That the counterpart title, mater synagogae, was held by women, may indicate that the offices were mostly honorary, conferred on the most highly respected, beneficent, and long-established individuals of the community, possibly in recognition of outstanding charitable duties, rather than the tasks of a particular synagogue office. We find the pater and mater synagogae usually associated with a specific congregation, as Julianus and Q. Claudius Synesius were with the Campesians, Gadias with the Hebrews, and Menophilus with the Calcaresians. But at least one Father of the Synagogue, Asterias, "pious [and] blameless," was memorialized in the Randanini catacomb without his synagogue being named.[xlviii]

An especially noteworthy example is the epitaph to Beturia Paulina, inscribed on a sarcophagus in Latin, with the final formula in Greek words transliterated into Latin.[xlix] It has been translated as follows: "Beturia [Veturia] Paulla [Paulina?] F (?) settled in her eternal home, who lived 86 years, 6 months, a proselyte for 16 years named Sara, Mother of the Synagogues of Campus and Volumnius. In peace her sleep".[l]

The woman Beturia Paulla, who converted to Judaism after the age of seventy, at which time she took the traditional biblical name of Sara, must have been highly esteemed to have been honored as Mother of the Synagogue by two congregations.[li]

The title was bestowed upon Jewish women in other parts of Italy, as noted in the epitaph of Caelia Paterna from Brescia in Venetia.[lii] In discussing this inscription, however, Noy reminds his readers that in some cases the word "synagoga" might mean a community rather than a particular congregation and its building. In a like situation, there are references to the titles of mater and patressa in the Jewish catacombs at Venosa. These honorifics might be comparable to Mother of the Synagogue, but it is uncertain whether the Venosa titles are civic or religious, since here, too, the term synagogue is not actually used with them.

The titles of pater and mater synagogae had parallels in Greek and Roman religious associations, and that of "father" appeared as well in Oriental mystery religions, being a particularly elevated position in Mithraism, which could have influenced its use in Jewish congregations.
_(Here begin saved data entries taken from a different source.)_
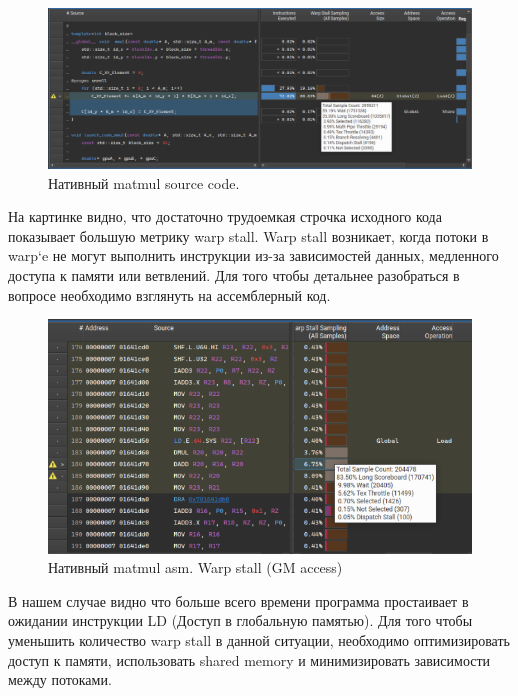 \documentclass[a4paper,12pt]{article}
\begin{document}
\begin{figure}[h]
  \centering
  \includegraphics[width=1.0\textwidth]{img/native_warpstall.png}
  \caption{Нативный matmul source code.}
  \label{fig:image_label}
\end{figure}

На картинке видно, что достаточно трудоемкая строчка исходного кода показывает большую метрику warp stall.
Warp stall возникает, когда потоки в warp`e не могут выполнить инструкции 
из-за зависимостей данных, медленного доступа к памяти или ветвлений. 
Для того чтобы детальнее разобраться в вопросе необходимо взглянуть на 
ассемблерный код.

\newpage

\begin{figure}[h]
  \centering
  \includegraphics[width=1.0\textwidth]{img/native_asm.png}
  \caption{Нативный matmul asm. Warp stall (GM access)}
  \label{fig:image_label}
\end{figure}


В нашем случае видно что больше всего времени программа простаивает в ожидании инструкции LD (Доступ в глобальную памятью).
Для того чтобы уменьшить количество warp stall в данной ситуации, необходимо оптимизировать доступ к памяти, 
использовать shared memory и минимизировать зависимости между потоками.
\end{document}
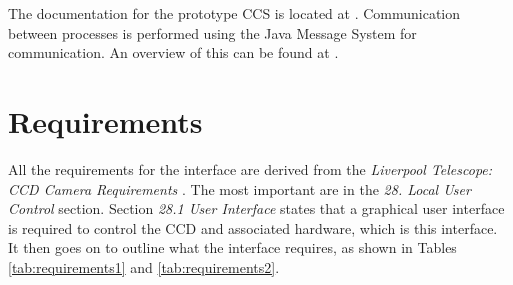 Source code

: \documentclass[10pt,a4paper]{article}
\begin{document}
The documentation for the prototype CCS is located at \cite{bib:ccstop}. Communication between processes
is performed using the Java Message System for communication. An overview of this can be found at
\cite{bib:ngatnet}.

\section{Requirements}
All the requirements for the interface are derived from the {\em Liverpool Telescope: CCD
Camera Requirements} \cite{bib:ccdr}. The most important are in the {\em 28. Local User Control} section.
Section {\em 28.1 User Interface} states that a graphical user interface is required to control the
CCD and associated hardware, which is this interface. It then goes on to outline what the interface
requires, as shown in Tables \ref{tab:requirements1} and \ref{tab:requirements2}.
\end{document}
An inscribed sarcophagus fragment, discovered around 1892 in the course of new construction near the Via Portuensis, was dedicated to Domnus, Father of the Synagogue of the Vernaclians, and three times elected archon, a unique phenomenon in the recorded epigraphy of Rome.[liii] Domnus also served twice as phrontistes, an office cited in epigraphic sources from Alexandria, Jaffa, and Side in Pamphylia.[liv] His duties appear to have been those of overseer and business manager of the properties belonging to the community, such as a synagogue building and burial grounds. Holding three offices and elected no fewer than three times to the archonship, Domnus could claim one of the most notable curriculum vitae in known Jewish epigraphy. 


A marble plaque in the Monteverde catacomb was dedicated to "Caelius, prostates of the Agrippesians".[lv] The duties of the prostates were probably those of a legal representative who, like the patronus, his Roman counterpart, protected the interests of the congregation, particularly in dealing with political authorities. Another epitaph from the Vigna Randanini catacomb identifies as prostates Gaius, "a pious man".[lvi]


The grammateus, or scribe, was charged with the secretarial duties of the congregation. This work likely included recording the proceedings of the gerousia and the general assembly, and conserving the official documents. Analogies have been drawn between this post and that of the same official in the Greek boulé (council), as well as in the Sanhedrin.[lvii] He was probably elected by the general assembly of the congregation for life.

The subject of a finely-carved epitaph from Father Fasola's excavations in the upper catacomb under the Villa Torlonia was Gaianos, a "grammateus, psalmodist, lover of the Law ". Fasola observed that this stone bears "the only example in Jewish epitaphs of a term relative to the singing of the psalms in synagogal liturgical service".[lviii] Appropriately for a lover of the Law, the Ark is shown at the center of the upper part of Gaianos's stone, its doors open to reveal twelve Torah scrolls, flanked on the left by a shofar and a vessel (probably for oil), and, on the right, by a menorah.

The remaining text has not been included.